First up is TRP Wellness! This company features DVDs on OT/sensory issues and yoga instruction for special needs children, a section with tips and resources, a blog, and a newsletter. From now until April 30, in honor of Autism Awareness Month, their OT/sensory issues DVD series is on sale at 20% off! Just enter the code “April2009” at checkout.

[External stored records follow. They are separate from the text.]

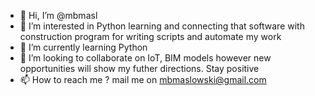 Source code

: - 👋 Hi, I’m @mbmasl
- 👀 I’m interested in Python learning and connecting that software with construction program for writing scripts and automate my work
- 🌱 I’m currently learning Python
- 💞️ I’m looking to collaborate on IoT, BIM models however new opportunities will show my futher directions. Stay positive
- 📫 How to reach me ? mail me on mbmaslowski@gmail.com

<!---
mbmasl/mbmasl is a ✨ special ✨ repository because its `README.md` (this file) appears on your GitHub profile.
You can click the Preview link to take a look at your changes.
--->
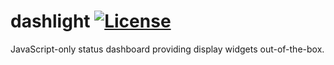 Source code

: # dashlight [![License](https://img.shields.io/github/license/niteshpatel/dashlight.svg?maxAge=2592000)](https://raw.githubusercontent.com/niteshpatel/dashlight/master/LICENSE.txt)

JavaScript-only status dashboard providing display widgets out-of-the-box.    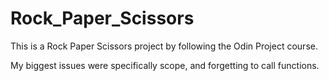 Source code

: # Rock_Paper_Scissors

This is a Rock Paper Scissors project by following the Odin Project course.

My biggest issues were specifically scope, and forgetting to call functions.
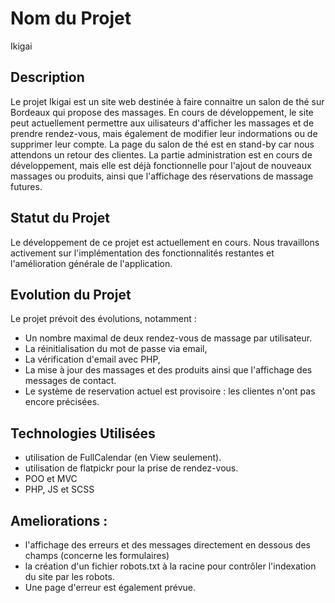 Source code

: # Nom du Projet
Ikigai

## Description

Le projet Ikigai est un site web destinée à faire connaitre un salon de thé sur Bordeaux qui propose des massages. En cours de développement, le site peut actuellement permettre aux uilisateurs d'afficher les massages et de prendre rendez-vous, mais également de modifier leur indormations ou de supprimer leur compte. La page du salon de thé est en stand-by car nous attendons un retour des clientes. 
La partie administration est en cours de développement, mais elle est déjà fonctionnelle pour l'ajout de nouveaux massages ou produits, ainsi que l'affichage des réservations de massage futures.

## Statut du Projet

Le développement de ce projet est actuellement en cours. Nous travaillons activement sur l'implémentation des fonctionnalités restantes et l'amélioration générale de l'application. 

## Evolution du Projet 

Le projet prévoit des évolutions, notamment :
- Un nombre maximal de deux rendez-vous de massage par utilisateur.
- La réinitialisation du mot de passe via email,
- La vérification d'email avec PHP, 
- La mise à jour des massages et des produits ainsi que l'affichage des messages de contact.
- Le système de reservation actuel est provisoire : les clientes n'ont pas encore précisées.

## Technologies Utilisées

- utilisation de FullCalendar (en View seulement).
- utilisation de flatpickr pour la prise de rendez-vous.
- POO et MVC
- PHP, JS et SCSS

## Ameliorations : 

- l'affichage des erreurs et des messages directement en dessous des champs (concerne les formulaires) 
- la création d'un fichier robots.txt à la racine pour contrôler l'indexation du site par les robots.
- Une page d'erreur est également prévue.








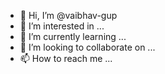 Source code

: - 👋 Hi, I’m @vaibhav-gup
- 👀 I’m interested in ...
- 🌱 I’m currently learning ...
- 💞️ I’m looking to collaborate on ...
- 📫 How to reach me ...

<!---
vaibhav-gup/vaibhav-gup is a ✨ special ✨ repository because its `README.md` (this file) appears on your GitHub profile.
You can click the Preview link to take a look at your changes.
--->
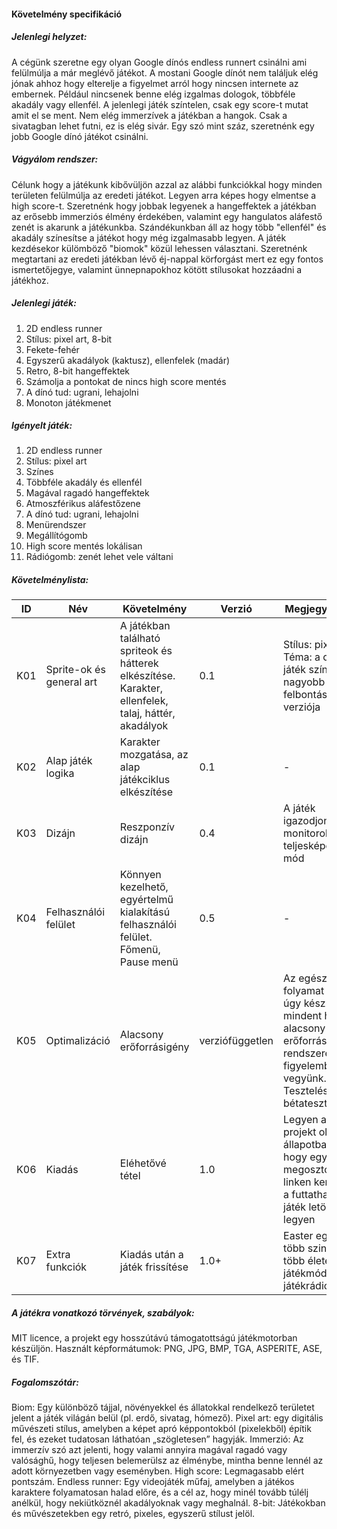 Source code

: #### Követelmény specifikáció

##### Jelenlegi helyzet: 
A cégünk szeretne egy olyan Google dínós endless runnert csinálni ami felülmúlja a már meglévő játékot. A mostani Google dínót nem találjuk elég jónak ahhoz hogy elterelje a figyelmet arról hogy nincsen internete az embernek. Például nincsenek benne elég izgalmas dologok, többféle akadály vagy ellenfél. A jelenlegi játék színtelen, csak egy score-t mutat amit el se ment. Nem elég immerzívek a játékban a hangok. Csak a sivatagban lehet futni, ez is elég sivár. Egy szó mint száz, szeretnénk egy jobb Google dínó játékot csinálni.

##### Vágyálom rendszer:
Célunk hogy a játékunk kibővüljön azzal az alábbi funkciókkal hogy minden területen felülmúlja az eredeti játékot. Legyen arra képes hogy elmentse a high score-t. Szeretnénk hogy jobbak legyenek a hangeffektek a játékban az erősebb immerziós élmény érdekében, valamint egy hangulatos aláfestő zenét is akarunk a játékunkba. Szándékunkban áll az hogy több "ellenfél" és akadály színesítse a játékot hogy még izgalmasabb legyen. A játék kezdésekor külömböző "biomok" közül lehessen választani. Szeretnénk megtartani az eredeti játékban lévő éj-nappal körforgást mert ez egy fontos ismertetőjegye, valamint ünnepnapokhoz kötött stílusokat hozzáadni a játékhoz. 

##### Jelenlegi játék:
1. 2D endless runner
2. Stílus: pixel art, 8-bit
3. Fekete-fehér
4. Egyszerű akadályok (kaktusz), ellenfelek (madár)
5. Retro, 8-bit hangeffektek
6. Számolja a pontokat de nincs high score mentés
7. A dínó tud: ugrani, lehajolni
8. Monoton játékmenet

##### Igényelt játék:
1. 2D endless runner
2. Stílus: pixel art
3. Színes
4. Többféle akadály és ellenfél
5. Magával ragadó hangeffektek 
6. Atmoszférikus aláfestőzene
7. A dínó tud: ugrani, lehajolni
8. Menürendszer
9. Megállítógomb
10. High score mentés lokálisan
11. Rádiógomb: zenét lehet vele váltani

##### Követelménylista:

| ID | Név | Követelmény | Verzió | Megjegyzések |
|----------|----------|----------|----------|----------|
| K01 | Sprite-ok és general art | A játékban található spriteok és hátterek elkészítése. Karakter, ellenfelek, talaj, háttér, akadályok | 0.1 | Stílus: pixelart. Téma: a dínós játék színes és nagyobb felbontású verziója |
| K02 | Alap játék logika | Karakter mozgatása, az alap játékciklus elkészítése | 0.1 | - |
| K03 | Dizájn | Reszponzív dizájn | 0.4 | A játék igazodjon monitorokhoz, teljesképernyős mód |
| K04 | Felhasználói felület  | Könnyen kezelhető, egyértelmű kialakítású felhasználói felület. Főmenü, Pause menü | 0.5 | - |
| K05 | Optimalizáció | Alacsony erőforrásigény | verziófüggetlen | Az egész folyamat alatt úgy készíteni mindent hogy alacsony erőforrású rendszereket is figyelembe vegyünk. Tesztelés, bétatesztelés |
| K06 | Kiadás | Eléhetővé tétel | 1.0 | Legyen a projekt olyan állapotban, hogy egy megosztott linken keresztül a futtatható játék letölthető legyen |
| K07 | Extra funkciók | Kiadás után a játék frissítése | 1.0+ | Easter egg, több szintes, több életes játékmód, játékrádió |


##### A játékra vonatkozó törvények, szabályok:
MIT licence, a projekt egy hosszútávú támogatottságú játékmotorban készüljön. Használt képformátumok: PNG, JPG, BMP, TGA, ASPERITE, ASE, és TIF.

##### Fogalomszótár:
Biom: Egy különböző tájjal, növényekkel és állatokkal rendelkező területet jelent a játék világán belül (pl. erdő, sivatag, hómező).
Pixel art: egy digitális művészeti stílus, amelyben a képet apró képpontokból (pixelekből) építik fel, és ezeket tudatosan láthatóan „szögletesen” hagyják.
Immerzió: Az immerzív szó azt jelenti, hogy valami annyira magával ragadó vagy valósághű, hogy teljesen belemerülsz az élménybe, mintha benne lennél az adott környezetben vagy eseményben.
High score: Legmagasabb elért pontszám.
Endless runner: Egy videojáték műfaj, amelyben a játékos karaktere folyamatosan halad előre, és a cél az, hogy minél tovább túlélj anélkül, hogy nekiütköznél akadályoknak vagy meghalnál.
8-bit: Játékokban és művészetekben egy retró, pixeles, egyszerű stílust jelöl.
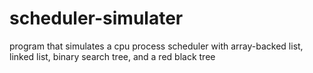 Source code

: # scheduler-simulater
program that simulates a cpu process scheduler with array-backed list, linked list, binary search tree, and a red black tree 
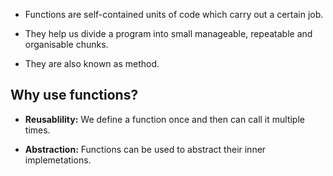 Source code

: * Functions are self-contained units of code which carry out a certain job. 

* They help us divide a program into small manageable, repeatable and organisable chunks. 

* They are also known as method.

## Why use functions? ##

* <b>Reusablility:</b> We define a function once and then can call it multiple times. 

* <b>Abstraction:</b> Functions can be used to abstract their inner implemetations. 
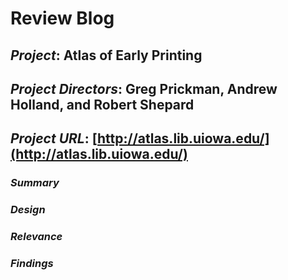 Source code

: # Review Blog

## _Project_: Atlas of Early Printing

## _Project Directors_: Greg Prickman, Andrew Holland, and Robert Shepard

## _Project URL_: [http://atlas.lib.uiowa.edu/](http://atlas.lib.uiowa.edu/)

### _Summary_

### _Design_

### _Relevance_

### _Findings_
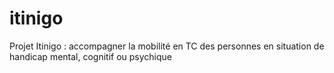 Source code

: # itinigo

Projet Itinigo : accompagner la mobilité en TC des personnes en situation de handicap mental, cognitif ou psychique
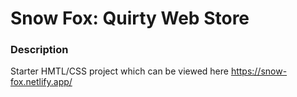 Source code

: # Snow Fox: Quirty Web Store

### Description

Starter HMTL/CSS project which can be viewed here https://snow-fox.netlify.app/
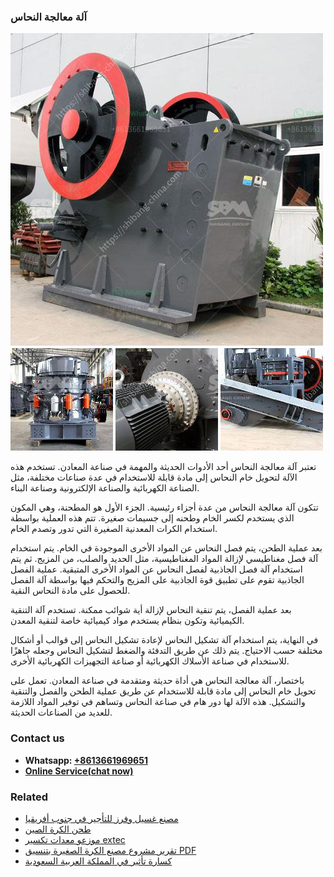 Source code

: <h3>آلة معالجة النحاس</h3><img src='1701746436.jpg' alt=''><p>تعتبر آلة معالجة النحاس أحد الأدوات الحديثة والمهمة في صناعة المعادن. تستخدم هذه الآلة لتحويل خام النحاس إلى مادة قابلة للاستخدام في عدة صناعات مختلفة، مثل الصناعة الكهربائية والصناعة الإلكترونية وصناعة البناء.</p><p>تتكون آلة معالجة النحاس من عدة أجزاء رئيسية. الجزء الأول هو المطحنة، وهي المكون الذي يستخدم لكسر الخام وطحنه إلى جسيمات صغيرة. تتم هذه العملية بواسطة استخدام الكرات المعدنية الصغيرة التي تدور وتصدم الخام.</p><p>بعد عملية الطحن، يتم فصل النحاس عن المواد الأخرى الموجودة في الخام. يتم استخدام آلة فصل مغناطيسي لإزالة المواد المغناطيسية، مثل الحديد والصلب، من المزيج. ثم يتم استخدام آلة فصل الجاذبية لفصل النحاس عن المواد الأخرى المتبقية. عملية الفصل الجاذبية تقوم على تطبيق قوة الجاذبية على المزيج والتحكم فيها بواسطة آلة الفصل للحصول على مادة النحاس النقية.</p><p>بعد عملية الفصل، يتم تنقية النحاس لإزالة أية شوائب ممكنة. تستخدم آلة التنقية الكيميائية وتكون بنظام يستخدم مواد كيميائية خاصة لتنقية المعدن.</p><p>في النهاية، يتم استخدام آلة تشكيل النحاس لإعادة تشكيل النحاس إلى قوالب أو أشكال مختلفة حسب الاحتياج. يتم ذلك عن طريق التدفئة والضغط لتشكيل النحاس وجعله جاهزًا للاستخدام في صناعة الأسلاك الكهربائية أو صناعة التجهيزات الكهربائية الأخرى.</p><p>باختصار، آلة معالجة النحاس هي أداة حديثة ومتقدمة في صناعة المعادن. تعمل على تحويل خام النحاس إلى مادة قابلة للاستخدام عن طريق عملية الطحن والفصل والتنقية والتشكيل. هذه الآلة لها دور هام في صناعة النحاس وتساهم في توفير المواد اللازمة للعديد من الصناعات الحديثة.</p><h3>Contact us</h3><ul><li><strong>Whatsapp:&nbsp;<a href="https://wa.me/8613661969651">+8613661969651</a></strong></li><li><a href="https://swt.shibang-china.com/?git&amp;zhl&amp;آلة معالجة النحاس"><strong>Online Service(chat now)</strong></a></li></ul><h3>Related</h3><ul><li><a href='مصنع غسيل وفرز للتأجير في جنوب أفريقيا.md'>مصنع غسيل وفرز للتأجير في جنوب أفريقيا</a></li><li><a href='طحن الكرة الصين.md'>طحن الكرة الصين</a></li><li><a href='موزعو معدات تكسير extec.md'>موزعو معدات تكسير extec</a></li><li><a href='تقرير مشروع مصنع الكرة الصغيرة بتنسيق PDF.md'>تقرير مشروع مصنع الكرة الصغيرة بتنسيق PDF</a></li><li><a href='كسارة تأثير في المملكة العربية السعودية.md'>كسارة تأثير في المملكة العربية السعودية</a></li></ul>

Next, Autism One would like to announce that May 20-24 they will host the “Change Has Come” conference in Chicago, Illinois. This conference is a great opportunity to learn more about what you can do to immediately start helping your child, confidently and economically navigate the medical intervention terrain, learn how to talk to your pediatrician to get the tests your child needs, and meet other parents. Click here for details.

Lastly, be sure to check out all the events that your local chapter of the Autism Society of America has planned for Autism Awareness Month. For instance, here in Oregon, the Autism Society of Oregon is hosting the “Take a Break on ASO” program, which gives gift cards for dinner out and a movie, with reimbursement for 4 hours of respite care! They also have many other activities planned for the month. If you’re not sure of your state’s website (some states have more than one chapter), go here to see a listing of contact information for each state. Have a great April!